Journal of University of Science and Technology of China ›› 2016, Vol. 46 ›› Issue (9): 719-726.DOI: 10.3969/j.issn.0253-2778.2016.09.002

• Original Paper • Previous Articles    

Semantic similarity measurement based on low-dimensional sense vector model

CAI Yuanyuan, LU Wei   

  1. School of Software Engineering, Beijing Jiaotong University, Beijing 100044, China
  • Received:2016-03-11 Revised:2016-09-17 Accepted:2016-09-17 Online:2016-09-17 Published:2016-09-17

Abstract: Semantic similarity measurement enables the improvement of information retrieval in terms of accuracy and efficiency, so it has become one of the core components in text processing.
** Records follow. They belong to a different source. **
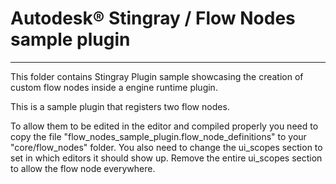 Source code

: # Autodesk® Stingray / Flow Nodes sample plugin
---

This folder contains Stingray Plugin sample showcasing the creation of custom flow nodes inside a engine runtime plugin.

This is a sample plugin that registers two flow nodes.

To allow them to be edited in the editor and compiled properly you need to copy the file "flow_nodes_sample_plugin.flow_node_definitions" to your "core/flow_nodes" folder. You also need to change the ui_scopes section to set in which editors it should show up. Remove the entire ui_scopes section to allow the flow node everywhere.
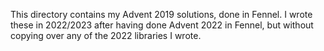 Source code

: This directory contains my Advent 2019 solutions, done in Fennel. I wrote these
in 2022/2023 after having done Advent 2022 in Fennel, but without copying over
any of the 2022 libraries I wrote.
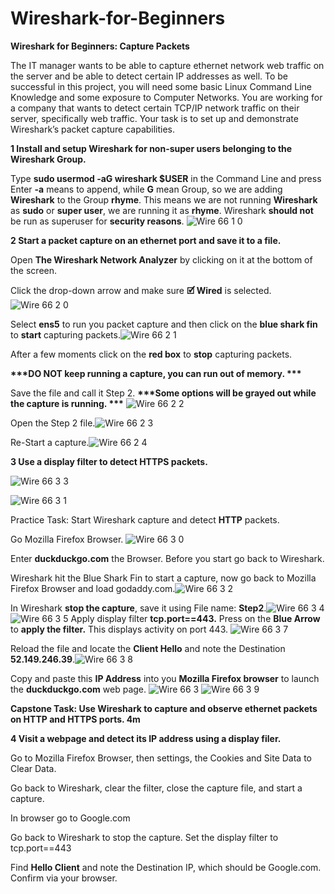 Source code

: # Wireshark-for-Beginners







**Wireshark for Beginners: Capture Packets**

The IT manager wants to be able to capture ethernet network web traffic on the server and be able to detect certain IP addresses as well.
To be successful in this project, you will need some basic Linux Command Line Knowledge and some exposure to Computer Networks.
You are working for a company that wants to detect certain TCP/IP network traffic on their server, specifically web traffic. Your task is to set up and demonstrate Wireshark’s packet capture capabilities.

**1 Install and setup Wireshark for non-super users belonging to the Wireshark Group.**

Type **sudo usermod -aG wireshark $USER** in the Command Line and press Enter
**\-a** means to append, while **G** mean Group, so we are adding **Wireshark** to the Group **rhyme**.
This means we are not running **Wireshark** as **sudo** or **super user**, we are running it as **rhyme**.
Wireshark **should not** be run as superuser for **security reasons**.
![Wire 66 1 0](https://github.com/TDCybersecurity/Wireshark-for-Beginners-/assets/142702123/6398908d-f828-4664-9077-9fea530fd5b0)

**2 Start a packet capture on an ethernet port and save it to a file.**

Open **The Wireshark Network Analyzer** by clicking on it at the bottom of the screen.

Click the drop-down arrow and make sure **🗹 Wired** is selected. ![Wire 66 2 0](https://github.com/TDCybersecurity/Wireshark-for-Beginners-/assets/142702123/17d9dbc1-1d90-43f6-812c-9dabf1dbced6)

Select **ens5** to run you packet capture and then click on the **blue shark fin** to **start** capturing packets.![Wire 66 2 1](https://github.com/TDCybersecurity/Wireshark-for-Beginners-/assets/142702123/6f958198-102e-4efc-8076-e686767b6197)

After a few moments click on the **red box** to **stop** capturing packets.

**\*\*\*DO NOT keep running a capture, you can run out of memory. \*\*\***

Save the file and call it Step 2. **\*\*\*Some options will be grayed out while the capture is running. \*\*\*** ![Wire 66 2 2](https://github.com/TDCybersecurity/Wireshark-for-Beginners-/assets/142702123/4dd2870b-08f5-4f3a-95bc-fae6db96deb6)

Open the Step 2 file.![Wire 66 2 3](https://github.com/TDCybersecurity/Wireshark-for-Beginners-/assets/142702123/0d4907ae-435c-4a3e-aeeb-0281f5b701a3)

Re-Start a capture.![Wire 66 2 4](https://github.com/TDCybersecurity/Wireshark-for-Beginners-/assets/142702123/1a1f1f35-5da7-47e3-9a2b-9da4343bd06d)


**3 Use a display filter to detect HTTPS packets.**









![Wire 66 3 3](https://github.com/TDCybersecurity/Wireshark-for-Beginners-/assets/142702123/0ed14616-4422-48e2-a555-4686a518a072)

![Wire 66 3 1](https://github.com/TDCybersecurity/Wireshark-for-Beginners-/assets/142702123/b1806d68-55f1-423f-8360-a8e89ea9f2d9)


Practice Task: Start Wireshark capture and detect **HTTP** packets.

Go Mozilla Firefox Browser. ![Wire 66 3 0](https://github.com/TDCybersecurity/Wireshark-for-Beginners-/assets/142702123/1b9b3488-1e42-41cc-bd09-1847e01bbfd5)

Enter **duckduckgo.com** the Browser. Before you start go back to Wireshark.

Wireshark hit the Blue Shark Fin to start a capture, now go back to Mozilla Firefox Browser and load godaddy.com.![Wire 66 3 2](https://github.com/TDCybersecurity/Wireshark-for-Beginners-/assets/142702123/117817ed-74ed-419c-bc5a-7feb96ab8512)

In Wireshark **stop the capture**, save it using File name: **Step2**.![Wire 66 3 4](https://github.com/TDCybersecurity/Wireshark-for-Beginners-/assets/142702123/c555cf4e-a094-4fe9-90d6-6480238c8351)
![Wire 66 3 5](https://github.com/TDCybersecurity/Wireshark-for-Beginners-/assets/142702123/edab806b-1567-4da0-9c2b-f39ad7a560f0)
Apply display filter **tcp.port==443.** Press on the **Blue Arrow** to **apply the filter.** This displays activity on port 443.
![Wire 66 3 7](https://github.com/TDCybersecurity/Wireshark-for-Beginners-/assets/142702123/ee6e4dc5-e948-427f-984a-f3ff1e43674e)

Reload the file and locate the **Client Hello** and note the Destination **52.149.246.39**.![Wire 66 3 8](https://github.com/TDCybersecurity/Wireshark-for-Beginners-/assets/142702123/7e2d20a3-89fc-4468-a595-04386bc9affc)

Copy and paste this **IP Address** into you **Mozilla Firefox browser** to launch the **duckduckgo.com** web page. ![Wire 66 3](https://github.com/TDCybersecurity/Wireshark-for-Beginners-/assets/142702123/8bb471ad-4fae-46f3-9ccd-686d246acbc4)
![Wire 66 3 9](https://github.com/TDCybersecurity/Wireshark-for-Beginners-/assets/142702123/fa85ffe1-861c-48ff-8e73-9a564700256e)

**Capstone Task: Use Wireshark to capture and observe ethernet packets on HTTP and HTTPS ports. 4m**

**4 Visit a webpage and detect its IP address using a display filer.**

Go to Mozilla Firefox Browser, then settings, the Cookies and Site Data to Clear Data.

Go back to Wireshark, clear the filter, close the capture file, and start a capture.

In browser go to Google.com

Go back to Wireshark to stop the capture. Set the display filter to tcp.port==443

Find **Hello Client** and note the Destination IP, which should be Google.com. Confirm via your browser.
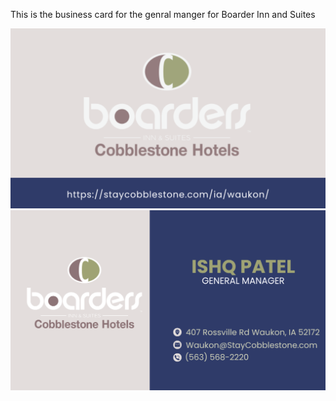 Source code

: This is the business card for the genral manger for Boarder Inn and Suites

<img src="Back.png"> 

<img src="Front.png"> 
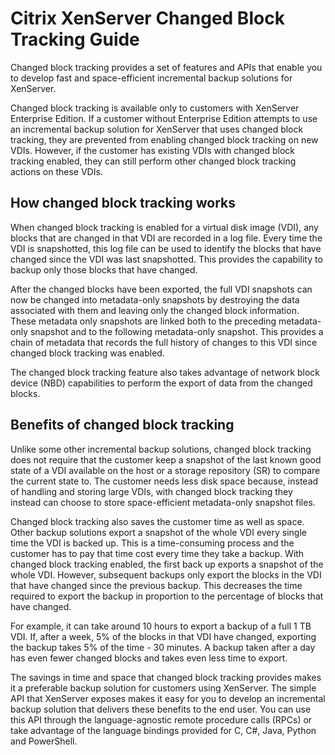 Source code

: # Citrix XenServer Changed Block Tracking Guide

Changed block tracking provides a set of features and APIs that enable you to develop fast and space-efficient incremental backup solutions for XenServer.

Changed block tracking is available only to customers with XenServer Enterprise Edition.
If a customer without Enterprise Edition attempts to use an incremental backup solution for XenServer that uses changed block tracking, they are prevented from enabling changed block tracking on new VDIs.
However, if the customer has existing VDIs with changed block tracking enabled, they can still perform other changed block tracking actions on these VDIs.

## How changed block tracking works

When changed block tracking is enabled for a virtual disk image (VDI), any blocks that are changed in that VDI are recorded in a log file.
Every time the VDI is snapshotted, this log file can be used to identify the blocks that have changed since the VDI was last snapshotted.
This provides the capability to backup only those blocks that have changed.

After the changed blocks have been exported, the full VDI snapshots can now be changed into metadata-only snapshots by destroying the data associated with them and leaving only the changed block information.
These metadata only snapshots are linked both to the preceding metadata-only snapshot and to the following metadata-only snapshot.
This provides a chain of metadata that records the full history of changes to this VDI since changed block tracking was enabled.

The changed block tracking feature also takes advantage of network block device (NBD) capabilities to perform the export of data from the changed blocks.

## Benefits of changed block tracking

Unlike some other incremental backup solutions, changed block tracking does not require that the customer keep a snapshot of the last known good state of a VDI available on the host or a storage repository (SR) to compare the current state to.
The customer needs less disk space because, instead of handling and storing large VDIs, with changed block tracking they instead can choose to store space-efficient metadata-only snapshot files.

Changed block tracking also saves the customer time as well as space.
Other backup solutions export a snapshot of the whole VDI every single time the VDI is backed up.
This is a time-consuming process and the customer has to pay that time cost every time they take a backup.
With changed block tracking enabled, the first back up exports a snapshot of the whole VDI.
However, subsequent backups only export the blocks in the VDI that have changed since the previous backup.
This decreases the time required to export the backup in proportion to the percentage of blocks that have changed.

For example, it can take around 10 hours to export a backup of a full 1 TB VDI.
If, after a week, 5% of the blocks in that VDI have changed, exporting the backup takes 5% of the time - 30 minutes.
A backup taken after a day has even fewer changed blocks and takes even less time to export.

The savings in time and space that changed block tracking provides makes it a preferable backup solution for customers using XenServer.
The simple API that XenServer exposes makes it easy for you to develop an incremental backup solution that delivers these benefits to the end user.
You can use this API through the language-agnostic remote procedure calls (RPCs) or take advantage of the language bindings provided for C, C\#, Java, Python and PowerShell. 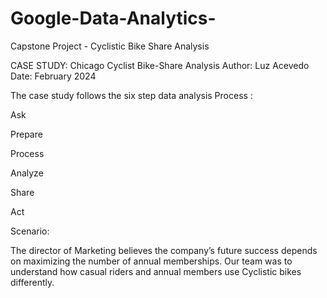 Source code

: # Google-Data-Analytics-
Capstone Project - Cyclistic Bike Share Analysis

CASE STUDY: Chicago Cyclist Bike-Share Analysis
Author: Luz Acevedo 
Date: February 2024

The case study follows the six step data analysis Process :

Ask

Prepare 

Process

Analyze

Share 

Act 


Scenario: 

The director of Marketing believes the company’s future success depends on maximizing the number of annual memberships. Our team was to understand how casual riders and annual members use Cyclistic bikes differently.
To solve the problem of lexical ambiguity like polysemy, a sense vector model based on vector composition was proposed, which integrates knowledge base with corpus by fusing multiple semantic features derived from both of them. This model focuses on the continuous distributed word vectors and the inherent semantic properties in WordNet. Firstly, the continuous word vectors were trained from a textual corpus in advance by the neural network language model in deep learning. Then multiple semantic information and relationship information were extracted from WordNet to augment original vectors and generate sense vectors for words. Hence, the semantic similarity between concepts can be measured by the similarity of sense vectors. The experimental results on benchmark indicate that this measure outperforms state-of-the-art measures based on either WordNet or corpora. Compared with the measures based on original distributed word vectors, the proposed measure has an improvement of Pearson correlation coefficient (7.5%). The outstanding results also show the contribution of multiple feature fusion to measuring the conceptual semantic similarity.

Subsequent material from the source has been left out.